**WHAT YOU HAVE TO DO:** Below are some records; quote exactly the lines from the one that contains "- Accessibilité → Accès guidé → NEEDS_OVERRIDE_470" through the one that contains "- Input validation and sanitization", inclusive, and no others.

**INPUT RECORDS:**
BEGIN

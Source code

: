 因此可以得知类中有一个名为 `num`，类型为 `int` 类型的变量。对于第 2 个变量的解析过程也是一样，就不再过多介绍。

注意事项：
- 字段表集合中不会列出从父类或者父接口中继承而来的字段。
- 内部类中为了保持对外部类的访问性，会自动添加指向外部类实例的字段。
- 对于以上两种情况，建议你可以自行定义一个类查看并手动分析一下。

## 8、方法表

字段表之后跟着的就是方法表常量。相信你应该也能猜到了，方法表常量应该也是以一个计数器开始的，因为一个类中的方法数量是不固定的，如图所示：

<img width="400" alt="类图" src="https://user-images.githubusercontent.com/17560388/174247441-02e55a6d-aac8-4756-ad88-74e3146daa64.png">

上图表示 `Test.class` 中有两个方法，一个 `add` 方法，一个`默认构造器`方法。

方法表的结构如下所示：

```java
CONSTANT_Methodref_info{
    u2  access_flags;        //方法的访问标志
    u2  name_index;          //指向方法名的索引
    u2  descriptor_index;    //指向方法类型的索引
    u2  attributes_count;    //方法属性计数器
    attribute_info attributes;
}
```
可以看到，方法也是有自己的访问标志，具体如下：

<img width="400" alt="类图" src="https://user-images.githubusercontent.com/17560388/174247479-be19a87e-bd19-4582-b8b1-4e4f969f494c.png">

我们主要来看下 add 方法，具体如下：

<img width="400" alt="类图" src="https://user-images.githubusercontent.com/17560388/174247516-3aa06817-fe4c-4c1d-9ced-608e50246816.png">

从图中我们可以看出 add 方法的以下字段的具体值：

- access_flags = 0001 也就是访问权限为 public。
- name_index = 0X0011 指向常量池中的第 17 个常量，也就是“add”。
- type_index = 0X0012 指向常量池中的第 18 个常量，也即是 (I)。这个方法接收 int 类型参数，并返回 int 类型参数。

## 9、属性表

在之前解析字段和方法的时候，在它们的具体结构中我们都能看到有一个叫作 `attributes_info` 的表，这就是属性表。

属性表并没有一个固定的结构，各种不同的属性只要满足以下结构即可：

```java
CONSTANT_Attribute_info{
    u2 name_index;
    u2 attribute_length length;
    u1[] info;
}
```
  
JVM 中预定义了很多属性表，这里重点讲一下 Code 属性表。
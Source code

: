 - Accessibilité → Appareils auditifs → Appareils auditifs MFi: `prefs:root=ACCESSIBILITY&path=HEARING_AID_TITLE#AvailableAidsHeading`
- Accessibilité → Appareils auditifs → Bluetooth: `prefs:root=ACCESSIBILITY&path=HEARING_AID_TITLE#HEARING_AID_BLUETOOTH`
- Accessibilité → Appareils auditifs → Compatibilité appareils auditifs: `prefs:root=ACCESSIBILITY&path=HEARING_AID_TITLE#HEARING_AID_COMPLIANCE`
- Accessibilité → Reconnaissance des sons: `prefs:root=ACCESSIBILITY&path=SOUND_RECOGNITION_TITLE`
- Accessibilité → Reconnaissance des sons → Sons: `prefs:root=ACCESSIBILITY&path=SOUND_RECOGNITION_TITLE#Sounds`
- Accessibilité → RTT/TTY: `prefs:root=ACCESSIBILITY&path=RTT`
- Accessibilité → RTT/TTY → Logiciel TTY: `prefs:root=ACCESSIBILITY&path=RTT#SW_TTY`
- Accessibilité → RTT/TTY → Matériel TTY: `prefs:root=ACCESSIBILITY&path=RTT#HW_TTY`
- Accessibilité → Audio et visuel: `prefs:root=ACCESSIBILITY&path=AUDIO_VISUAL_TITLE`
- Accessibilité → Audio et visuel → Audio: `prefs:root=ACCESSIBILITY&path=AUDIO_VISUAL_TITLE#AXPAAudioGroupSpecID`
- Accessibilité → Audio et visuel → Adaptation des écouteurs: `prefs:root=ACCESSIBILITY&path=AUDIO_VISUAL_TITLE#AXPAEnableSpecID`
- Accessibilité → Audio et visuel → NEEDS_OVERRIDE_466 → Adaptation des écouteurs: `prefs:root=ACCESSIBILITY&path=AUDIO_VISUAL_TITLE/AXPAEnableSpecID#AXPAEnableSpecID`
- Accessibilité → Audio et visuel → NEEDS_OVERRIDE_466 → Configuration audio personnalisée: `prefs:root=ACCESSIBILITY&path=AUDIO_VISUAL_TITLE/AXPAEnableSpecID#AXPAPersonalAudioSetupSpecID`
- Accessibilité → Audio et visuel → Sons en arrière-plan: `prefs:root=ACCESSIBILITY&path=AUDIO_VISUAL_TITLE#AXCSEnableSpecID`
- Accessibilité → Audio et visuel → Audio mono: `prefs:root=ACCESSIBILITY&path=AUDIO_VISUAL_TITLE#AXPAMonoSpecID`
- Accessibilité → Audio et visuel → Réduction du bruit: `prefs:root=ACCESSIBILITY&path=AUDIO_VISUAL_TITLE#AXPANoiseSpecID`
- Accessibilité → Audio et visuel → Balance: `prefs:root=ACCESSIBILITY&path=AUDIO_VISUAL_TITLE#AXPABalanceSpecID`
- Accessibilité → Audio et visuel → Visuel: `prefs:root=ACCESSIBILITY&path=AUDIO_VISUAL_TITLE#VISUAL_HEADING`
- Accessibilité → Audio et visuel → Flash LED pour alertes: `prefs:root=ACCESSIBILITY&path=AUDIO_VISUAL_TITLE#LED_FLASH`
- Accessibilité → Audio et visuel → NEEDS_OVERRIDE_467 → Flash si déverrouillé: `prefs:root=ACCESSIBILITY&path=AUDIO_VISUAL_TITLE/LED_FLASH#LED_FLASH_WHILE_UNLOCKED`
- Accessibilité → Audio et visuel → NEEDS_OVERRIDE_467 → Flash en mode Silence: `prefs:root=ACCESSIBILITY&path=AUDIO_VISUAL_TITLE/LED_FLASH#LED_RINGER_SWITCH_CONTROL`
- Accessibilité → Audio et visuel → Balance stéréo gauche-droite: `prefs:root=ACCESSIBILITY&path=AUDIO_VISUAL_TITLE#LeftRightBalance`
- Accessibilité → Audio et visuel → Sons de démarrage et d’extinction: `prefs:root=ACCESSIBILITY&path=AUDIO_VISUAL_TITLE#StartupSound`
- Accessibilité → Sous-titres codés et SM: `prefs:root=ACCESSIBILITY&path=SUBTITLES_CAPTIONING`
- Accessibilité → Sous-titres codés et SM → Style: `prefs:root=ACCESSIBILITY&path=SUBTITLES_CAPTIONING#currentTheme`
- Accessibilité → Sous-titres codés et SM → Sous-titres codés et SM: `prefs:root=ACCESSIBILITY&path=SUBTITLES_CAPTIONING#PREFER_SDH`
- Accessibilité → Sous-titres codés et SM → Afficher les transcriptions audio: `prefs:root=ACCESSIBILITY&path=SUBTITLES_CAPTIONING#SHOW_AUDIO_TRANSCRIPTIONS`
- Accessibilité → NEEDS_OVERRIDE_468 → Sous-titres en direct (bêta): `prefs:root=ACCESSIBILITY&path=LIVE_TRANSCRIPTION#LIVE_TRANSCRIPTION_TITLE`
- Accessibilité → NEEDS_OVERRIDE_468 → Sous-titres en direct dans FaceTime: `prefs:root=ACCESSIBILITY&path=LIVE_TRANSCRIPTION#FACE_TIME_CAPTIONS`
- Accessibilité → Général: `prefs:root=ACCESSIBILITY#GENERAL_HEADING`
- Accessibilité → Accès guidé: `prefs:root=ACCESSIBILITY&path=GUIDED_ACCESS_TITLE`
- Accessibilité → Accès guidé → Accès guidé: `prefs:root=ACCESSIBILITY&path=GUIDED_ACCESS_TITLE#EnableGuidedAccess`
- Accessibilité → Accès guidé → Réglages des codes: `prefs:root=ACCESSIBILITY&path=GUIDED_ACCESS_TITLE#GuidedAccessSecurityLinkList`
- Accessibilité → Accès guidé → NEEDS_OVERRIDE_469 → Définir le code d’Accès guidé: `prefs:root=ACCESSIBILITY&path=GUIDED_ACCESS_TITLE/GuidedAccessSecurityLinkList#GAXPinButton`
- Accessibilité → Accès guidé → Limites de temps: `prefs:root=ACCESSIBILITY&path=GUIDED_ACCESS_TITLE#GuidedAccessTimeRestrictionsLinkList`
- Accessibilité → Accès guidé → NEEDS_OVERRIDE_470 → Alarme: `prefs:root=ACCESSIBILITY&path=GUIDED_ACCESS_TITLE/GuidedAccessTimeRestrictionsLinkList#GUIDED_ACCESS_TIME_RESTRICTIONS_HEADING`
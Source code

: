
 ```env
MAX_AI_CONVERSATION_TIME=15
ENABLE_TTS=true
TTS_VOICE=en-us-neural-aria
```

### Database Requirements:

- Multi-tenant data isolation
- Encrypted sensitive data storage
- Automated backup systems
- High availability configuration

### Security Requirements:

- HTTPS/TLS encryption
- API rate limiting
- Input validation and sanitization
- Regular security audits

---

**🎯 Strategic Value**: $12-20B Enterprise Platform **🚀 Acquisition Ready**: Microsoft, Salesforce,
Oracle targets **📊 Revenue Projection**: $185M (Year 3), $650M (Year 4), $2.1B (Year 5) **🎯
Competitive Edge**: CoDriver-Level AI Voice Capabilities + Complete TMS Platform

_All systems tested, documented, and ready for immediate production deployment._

END

**EXPECTED OUTPUT:**
- Accessibilité → Accès guidé → NEEDS_OVERRIDE_470 → Alarme: `prefs:root=ACCESSIBILITY&path=GUIDED_ACCESS_TITLE/GuidedAccessTimeRestrictionsLinkList#GUIDED_ACCESS_TIME_RESTRICTIONS_HEADING`
Source code

:
 ```env
MAX_AI_CONVERSATION_TIME=15
ENABLE_TTS=true
TTS_VOICE=en-us-neural-aria
```

### Database Requirements:

- Multi-tenant data isolation
- Encrypted sensitive data storage
- Automated backup systems
- High availability configuration

### Security Requirements:

- HTTPS/TLS encryption
- API rate limiting
- Input validation and sanitization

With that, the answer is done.